Researchers are finding in studies that naps are beneficial. Have you noticed that with each passing year it’s more difficult to get a good solid night’s sleep? That’s right, age affects sleep, and not in a good way. Naps help you balance the amount of sleep you need as well as help with creative problem solving and cognitive thinking.

What’s More…

Getting enough sleep improves memory, energy and your mood. A nap of 30 minutes can reduce fatigue, irritability, low motivation and improve your memory! No wonder these benefits are now being recognized by some of those in the corporate workplace.Progressive companies like Google encourage midday napping by providing employees with sleep pods or nap rooms!

How to Take a Quick Nap

Healthy napping midday comes with some simple but really important dos and don’ts.

#1: Find a comfy place that’s both cool and dark. Pull the shades or try a sleep mask for fun.

#2: Clear your mind of stuff. This takes practice but allowing your brain to rest is worth it. What works for me is to imagine that my brain is a muscle I’m releasing and relaxing tension from as I feel my head sink into the pillow.

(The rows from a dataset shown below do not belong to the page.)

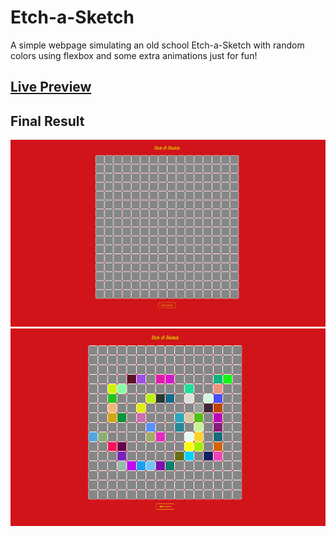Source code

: # Etch-a-Sketch
A simple webpage simulating an old school Etch-a-Sketch with random colors using flexbox
and some extra animations just for fun!

## [Live Preview](https://gerardosalinas.github.io/Etch-a-Sketch/ "Let's go!")

## Final Result
![first](./final-result/etch-a-sketch1.png "blank")  
![second](./final-result/etch-a-sketch2.png "colorful")
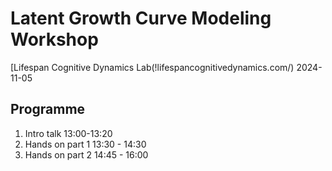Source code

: # Latent Growth Curve Modeling Workshop
[Lifespan Cognitive Dynamics Lab(!lifespancognitivedynamics.com/)
2024-11-05


## Programme

1. Intro talk 13:00-13:20
2. Hands on part 1 13:30 - 14:30
3. Hands on part 2 14:45 - 16:00
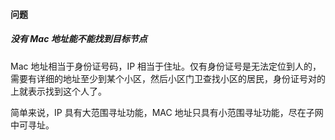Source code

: #### 问题
##### 没有 Mac 地址能不能找到目标节点
Mac 地址相当于身份证号码，IP 相当于住址。仅有身份证号是无法定位到人的，需要有详细的地址至少到某个小区，然后小区门卫查找小区的居民，身份证号对的上就表示找到这个人了。  

简单来说，IP 具有大范围寻址功能，MAC 地址只具有小范围寻址功能，尽在子网中可寻址。 
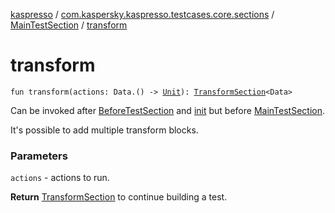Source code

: [kaspresso](../../index.md) / [com.kaspersky.kaspresso.testcases.core.sections](../index.md) / [MainTestSection](index.md) / [transform](./transform.md)

# transform

`fun transform(actions: Data.() -> `[`Unit`](https://kotlinlang.org/api/latest/jvm/stdlib/kotlin/-unit/index.html)`): `[`TransformSection`](../-transform-section/index.md)`<Data>`

Can be invoked after [BeforeTestSection](../-before-test-section/index.md) and [init](init.md) but before [MainTestSection](index.md).

It's possible to add multiple transform blocks.

### Parameters

`actions` - actions to run.

**Return**
[TransformSection](../-transform-section/index.md) to continue building a test.

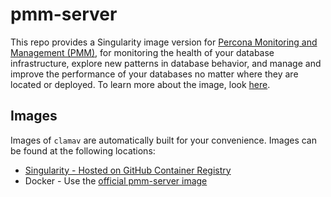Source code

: # pmm-server

This repo provides a Singularity image version for [Percona Monitoring and Management (PMM)](https://www.percona.com/software/database-tools/percona-monitoring-and-management), for monitoring the health of your database infrastructure, explore new patterns in database behavior, and manage and improve the performance of your databases no matter where they are located or deployed. To learn more about the image, look [here](https://docs.percona.com/percona-monitoring-and-management/setting-up/server/docker.html).

## Images
Images of `clamav` are automatically built for your convenience. Images can be found at the following locations:
- [Singularity - Hosted on GitHub Container Registry](https://github.com/netreconlab/pmm-server/pkgs/container/pmm-server)
- Docker - Use the [official pmm-server image](https://hub.docker.com/r/percona/pmm-server)
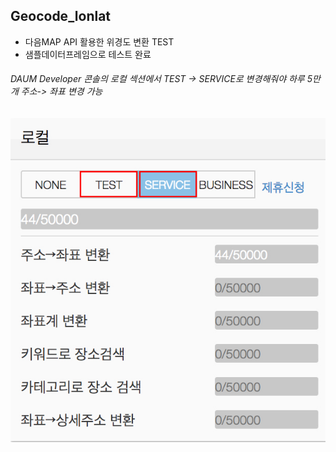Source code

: ## Geocode_lonlat  

- 다음MAP API 활용한 위경도 변환 TEST
- 샘플데이터프레임으로 테스트 완료

###### DAUM Developer 콘솔의 로컬 섹션에서 TEST -> SERVICE로 변경해줘야 하루 5만개 주소-> 좌표 변경 가능
![alt text](https://github.com/woons/Geocode_lonlat/blob/master/image.jpg "howto")

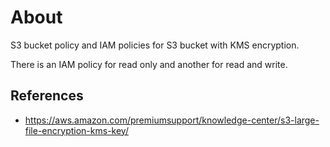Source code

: # About

S3 bucket policy and IAM policies for S3 bucket with KMS encryption.

There is an IAM policy for read only and another for read and write.


## References

- https://aws.amazon.com/premiumsupport/knowledge-center/s3-large-file-encryption-kms-key/
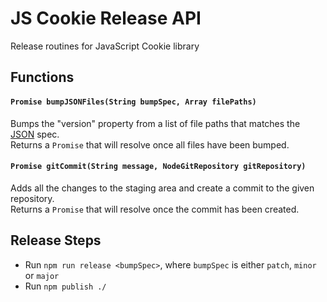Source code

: # JS Cookie Release API

Release routines for JavaScript Cookie library

## Functions

#### `Promise bumpJSONFiles(String bumpSpec, Array filePaths)`

Bumps the "version" property from a list of file paths that matches the [JSON](http://json.org/) spec.  
Returns a `Promise` that will resolve once all files have been bumped.

#### `Promise gitCommit(String message, NodeGitRepository gitRepository)`

Adds all the changes to the staging area and create a commit to the given repository.  
Returns a `Promise` that will resolve once the commit has been created.

## Release Steps

* Run `npm run release <bumpSpec>`, where `bumpSpec` is either `patch`, `minor` or `major`
* Run `npm publish ./`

#3: Time your naps. This is IMPORTANT! Mayo Clinic research says that napping at the wrong time of day or for too long can backfire.

Napping tips

  • Nap before 3 p.m. if possible. Later than that could affect your ability to sleep at night.
  • Block out light. Sleep masks work great for this.
  • Time your naps to be 20 to 30 minutes. Set a timer so you don’t sleep longer! These short naps are referred to as power naps. When sleeping longer than the 20-30 minutes you could enter into a deeper sleep, and when you wake up it’s harder to feel alert and ready to go. Short naps (according to Mayo Clinic Research) generally don’t affect nighttime sleep for most people.
  • Health benefits of naps DECLINE if you allow naps to be longer than 60 minutes. Lengthy day time napping can be linked to (does NOT cause) serious health conditions (diabetes, metabolic syndrome, cardiovascular disease, and Type 2 diabetes).

When NOT to Take a 20-Minute Nap

  • If you are experiencing jet lag or have worked the night shift, you may need a longer nap time in your schedule to catch up.
  • If you know you will be sleep-deprived in the near future, you can try to bank up some sleep time.
  • When recovering from an illness, nap longer and more frequently until you feel better.
  • Babies and young children need longer naps than 20 minutes.

It surprises me that long daytime naps can be linked to serious health conditions. Yet a short daytime nap has great health benefits! I find this to be important yet widely unknown information.

Coffee and a 20-Minute Nap

Dr. Sara C Mednick, PhD, on staff at Harvard, wrote a book, Take a Nap, Change Your Life, The Scientific Plan to Make You Smarter, Healthier, More Productive. She coined the phrase, Nap a Latte. She suggests drinking a cup of coffee, then laying down for a quick 20-minute nap.

By the time the caffeine begins to kick in, your nap is over, and you’ll wake up refreshed. Here’s an excerpt from her book:

“During the nap, your body will reduce adenosine, that substance that builds throughout the day and makes you sleepy. (Remember, caffeine fits perfectly into that receptor in the brain.) So, you wake up just as the stimulating effects are kicking in.”

This piques my curiosity. I’m going to try it.

Green Light to Naps

Now I have a green light to go ahead and take a nap without guilt or feeling lazy. You have the green light too. How nice to have something so wonderful bring out our best!

What about you? Are you a nap taker? Have you tried the 20-minute power nap? What helps you feel more alert in midday? What do you think about “Nap a Latte”? Let us know your thoughts on midday napping.